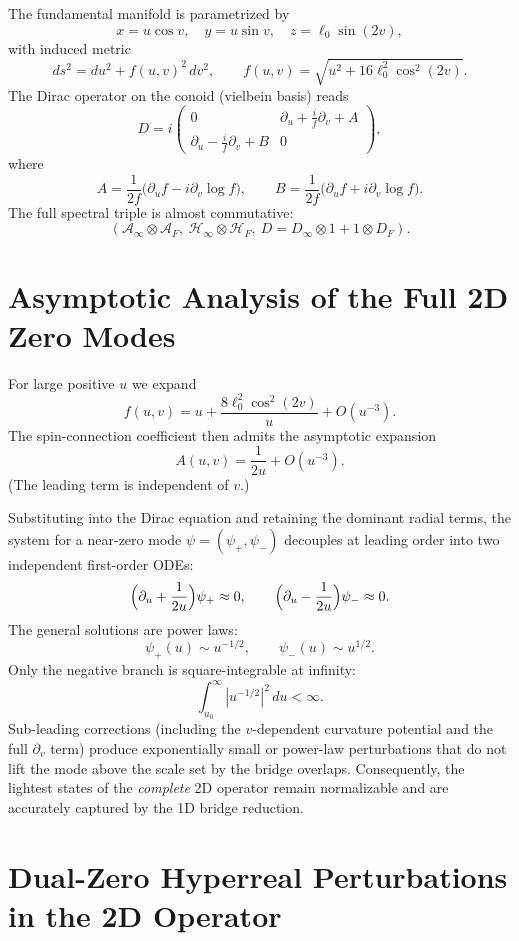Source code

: \documentclass[11pt,a4paper]{article}
\begin{document}
The fundamental manifold is parametrized by
\[
x = u\cos v,\quad y = u\sin v,\quad z = \ell_0\sin(2v),
\]
with induced metric
\[
ds^2 = du^2 + f(u,v)^2\,dv^2,\qquad f(u,v)=\sqrt{u^2+16\ell_0^2\cos^2(2v)}.
\]
The Dirac operator on the conoid (vielbein basis) reads
\[
D = i\begin{pmatrix}
0 & \partial_u + \frac{i}{f}\partial_v + A \\
\partial_u - \frac{i}{f}\partial_v + B & 0
\end{pmatrix},
\]
where
\[
A = \frac{1}{2f}\bigl(\partial_u f - i\partial_v\log f\bigr),\qquad
B = \frac{1}{2f}\bigl(\partial_u f + i\partial_v\log f\bigr).
\]
The full spectral triple is almost commutative:
\[
(\mathcal{A}_\infty\otimes\mathcal{A}_F,\ \mathcal{H}_\infty\otimes\mathcal{H}_F,\ D = D_\infty\otimes 1 + 1\otimes D_F).
\]

\section{Asymptotic Analysis of the Full 2D Zero Modes}

For large positive \(u\) we expand
\[
f(u,v) = u + \frac{8\ell_0^2\cos^2(2v)}{u} + O(u^{-3}).
\]
The spin-connection coefficient then admits the asymptotic expansion
\[
A(u,v) = \frac{1}{2u} + O(u^{-3}).
\]
(The leading term is independent of \(v\).)

Substituting into the Dirac equation and retaining the dominant radial terms, the system for a near-zero mode \(\psi = (\psi_+,\psi_-)\) decouples at leading order into two independent first-order ODEs:
\[
\Bigl(\partial_u + \frac{1}{2u}\Bigr)\psi_+ \approx 0, \qquad
\Bigl(\partial_u - \frac{1}{2u}\Bigr)\psi_- \approx 0.
\]
The general solutions are power laws:
\[
\psi_+(u) \sim u^{-1/2},\qquad \psi_-(u) \sim u^{1/2}.
\]
Only the negative branch is square-integrable at infinity:
\[
\int_{u_0}^\infty |u^{-1/2}|^2\,du < \infty.
\]
Sub-leading corrections (including the \(v\)-dependent curvature potential and the full \(\partial_v\) term) produce exponentially small or power-law perturbations that do not lift the mode above the scale set by the bridge overlaps. Consequently, the lightest states of the \emph{complete} 2D operator remain normalizable and are accurately captured by the 1D bridge reduction.

\section{Dual-Zero Hyperreal Perturbations in the 2D Operator}
\end{document}
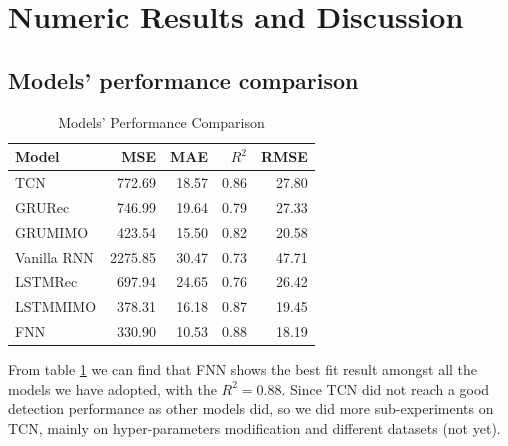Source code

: \section{Numeric Results and Discussion}

\subsection{Models' performance comparison}
\begin{table}[H]
\centering
\caption{Models' Performance Comparison}
\begin{tabular}{l r r r r}
\toprule
\textbf{Model} & \textbf{MSE} & \textbf{MAE} & \textbf{$R^2$}& \textbf{RMSE}\\
\midrule
TCN & 772.69& 18.57& 0.86& 27.80\\
GRU\-Rec & 746.99& 19.64& 0.79& 27.33 \\
GRU\-MIMO& 423.54& 15.50& 0.82& 20.58 \\
Vanilla RNN& 2275.85& 30.47& 0.73& 47.71 \\
LSTM\-Rec & 697.94& 24.65& 0.76& 26.42 \\
LSTM\-MIMO & 378.31& 16.18& 0.87& 19.45 \\
FNN & 330.90& 10.53& \color{red}0.88& 18.19 \\
\bottomrule
\end{tabular}
\label{tab:models}
\end{table}

From table \ref{tab:models} we can find that FNN shows the best fit result amongst all the models we have adopted, with the $R^2 = 0.88$. Since TCN did not reach a good detection performance as other models did, so we did more sub-experiments on TCN, mainly on hyper-parameters modification and different datasets (not yet).

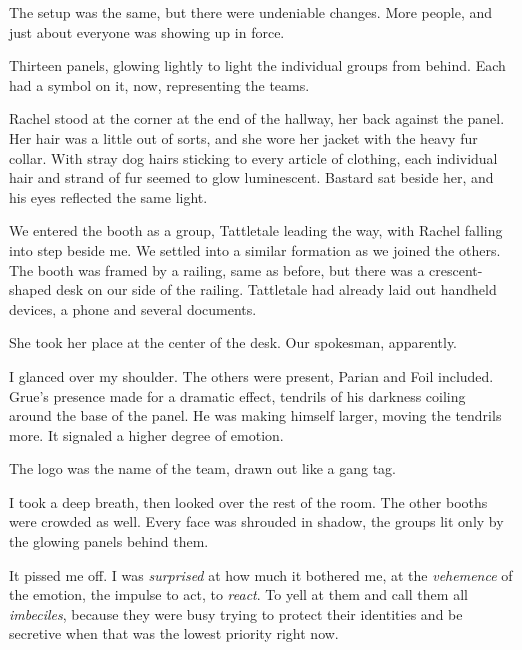 





The setup was the same, but there were undeniable changes.  More people, and just about everyone was showing up in force.



Thirteen panels, glowing lightly to light the individual groups from behind.  Each had a symbol on it, now, representing the teams.



Rachel stood at the corner at the end of the hallway, her back against the panel.  Her hair was a little out of sorts, and she wore her jacket with the heavy fur collar.  With stray dog hairs sticking to every article of clothing, each individual hair and strand of fur seemed to glow luminescent.  Bastard sat beside her, and his eyes reflected the same light.



We entered the booth as a group, Tattletale leading the way, with Rachel falling into step beside me.  We settled into a similar formation as we joined the others.  The booth was framed by a railing, same as before, but there was a crescent-shaped desk on our side of the railing.  Tattletale had already laid out handheld devices, a phone and several documents.



She took her place at the center of the desk.  Our spokesman, apparently.



I glanced over my shoulder.  The others were present, Parian and Foil included.  Grue's presence made for a dramatic effect, tendrils of his darkness coiling around the base of the panel.  He was making himself larger, moving the tendrils more.  It signaled a higher degree of emotion.



The logo was the name of the team, drawn out like a gang tag.



I took a deep breath, then looked over the rest of the room.  The other booths were crowded as well.  Every face was shrouded in shadow, the groups lit only by the glowing panels behind them.



It pissed me off.  I was \emph{surprised} at how much it bothered me, at the \emph{vehemence} of the emotion, the impulse to act, to \emph{react}.  To yell at them and call them all \emph{imbeciles}, because they were busy trying to protect their identities and be secretive when that was the lowest priority right now.



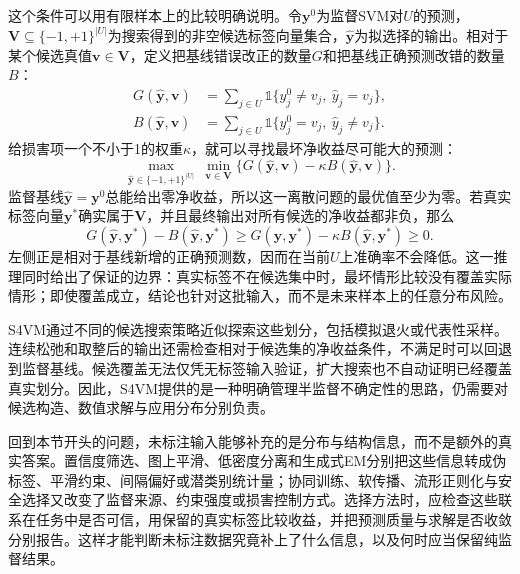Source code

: 这个条件可以用有限样本上的比较明确说明。令$\bm{y}^{0}$为监督SVM对$U$的预测，$\bm{V}\subseteq\{-1,+1\}^{|U|}$为搜索得到的非空候选标签向量集合，$\widehat{\bm{y}}$为拟选择的输出。相对于某个候选真值$\bm{v}\in\bm{V}$，定义把基线错误改正的数量$G$和把基线正确预测改错的数量$B$：
\begin{equation}
  \label{eq:classification-s4vm-gain-loss}
  \begin{aligned}
    G(\widehat{\bm{y}},\bm{v})
      &=\sum_{j\in U}
        \mathbb{1}\{y_j^0\ne v_j,\ \widehat y_j=v_j\},\\
    B(\widehat{\bm{y}},\bm{v})
      &=\sum_{j\in U}
        \mathbb{1}\{y_j^0=v_j,\ \widehat y_j\ne v_j\}.
  \end{aligned}
\end{equation}
给损害项一个不小于1的权重$\kappa$，就可以寻找最坏净收益尽可能大的预测：
\begin{equation}
  \label{eq:classification-s4vm-maxmin}
  \max_{\widehat{\bm{y}}\in\{-1,+1\}^{|U|}}
  \ \min_{\bm{v}\in\bm{V}}
  \bigl\{G(\widehat{\bm{y}},\bm{v})
         -\kappa B(\widehat{\bm{y}},\bm{v})\bigr\}.
\end{equation}
监督基线$\widehat{\bm{y}}=\bm{y}^{0}$总能给出零净收益，所以这一离散问题的最优值至少为零。若真实标签向量$\bm{y}^{\ast}$确实属于$\bm{V}$，并且最终输出对所有候选的净收益都非负，那么
\[
  G(\widehat{\bm{y}},\bm{y}^{\ast})
    -B(\widehat{\bm{y}},\bm{y}^{\ast})
  \geq
  G(\widehat{\bm{y}},\bm{y}^{\ast})
    -\kappa B(\widehat{\bm{y}},\bm{y}^{\ast})
  \geq0.
\]
左侧正是相对于基线新增的正确预测数，因而在当前$U$上准确率不会降低。这一推理同时给出了保证的边界：真实标签不在候选集中时，最坏情形比较没有覆盖实际情形；即使覆盖成立，结论也针对这批输入，而不是未来样本上的任意分布风险。

S4VM通过不同的候选搜索策略近似探索这些划分，包括模拟退火或代表性采样。连续松弛和取整后的输出还需检查相对于候选集的净收益条件，不满足时可以回退到监督基线。候选覆盖无法仅凭无标签输入验证，扩大搜索也不自动证明已经覆盖真实划分。因此，S4VM提供的是一种明确管理半监督不确定性的思路，仍需要对候选构造、数值求解与应用分布分别负责。

回到本节开头的问题，未标注输入能够补充的是分布与结构信息，而不是额外的真实答案。置信度筛选、图上平滑、低密度分离和生成式EM分别把这些信息转成伪标签、平滑约束、间隔偏好或潜类别统计量；协同训练、软传播、流形正则化与安全选择又改变了监督来源、约束强度或损害控制方式。选择方法时，应检查这些联系在任务中是否可信，用保留的真实标签比较收益，并把预测质量与求解是否收敛分别报告。这样才能判断未标注数据究竟补上了什么信息，以及何时应当保留纯监督结果。

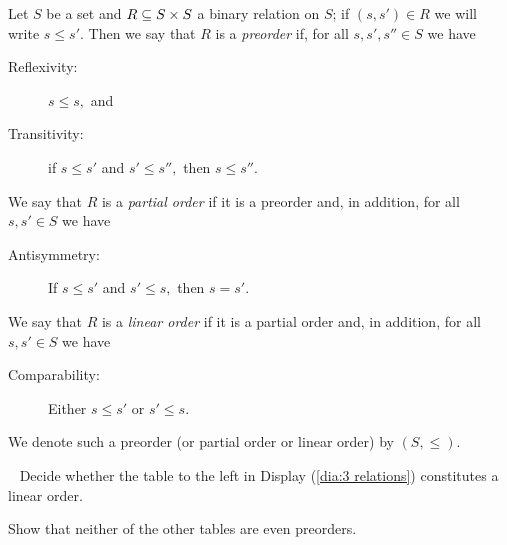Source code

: \documentclass[../main/CT4S-EN-RU]{subfiles}
\begin{document}
\begin{definitionENG}\label{def:orders}
Let $S$ be a set and $R\ss S\times S$ a binary relation on $S$; if $(s,s')\in R$ we will write $s\leq s'.$ Then we say that $R$ is a {\em preorder} if, for all $s,s',s''\in S$ we have
\begin{description}
\item[Reflexivity:] $s\leq s,$ and
\item[Transitivity:] if $s\leq s'$ and $s'\leq s'',$ then $s\leq s''.$
\end{description}
We say that $R$ is a {\em partial order} if it is a preorder and, in addition, for all $s,s'\in S$ we have
\begin{description}
\item[Antisymmetry:] If $s\leq s'$ and $s'\leq s,$ then $s=s'.$
\end{description}
We say that $R$ is a {\em linear order} if it is a partial order and, in addition, for all $s,s'\in S$ we have
\begin{description}
\item[Comparability:] Either $s\leq s'$ or $s'\leq s.$
\end{description}
We denote such a preorder (or partial order or linear order) by $(S,\leq).$
\end{definitionENG}

\begin{definitionRUS}\label{def:orders}
\end{definitionRUS}

\begin{exerciseENG}~
\sexc Decide whether the table to the left in Display (\ref{dia:3 relations}) constitutes a linear order. 
\item Show that neither of the other tables are even preorders.
\endsexc
\end{exerciseENG}

\begin{exerciseRUS}~
\end{exerciseRUS}
\end{document}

- [Task instructions]:
Each line above that contains the string "emph" should be identified and copied.

- [Output for this exercise]:
Sub-leading corrections (including the \(v\)-dependent curvature potential and the full \(\partial_v\) term) produce exponentially small or power-law perturbations that do not lift the mode above the scale set by the bridge overlaps. Consequently, the lightest states of the \emph{complete} 2D operator remain normalizable and are accurately captured by the 1D bridge reduction.
It pissed me off.  I was \emph{surprised} at how much it bothered me, at the \emph{vehemence} of the emotion, the impulse to act, to \emph{react}.  To yell at them and call them all \emph{imbeciles}, because they were busy trying to protect their identities and be secretive when that was the lowest priority right now.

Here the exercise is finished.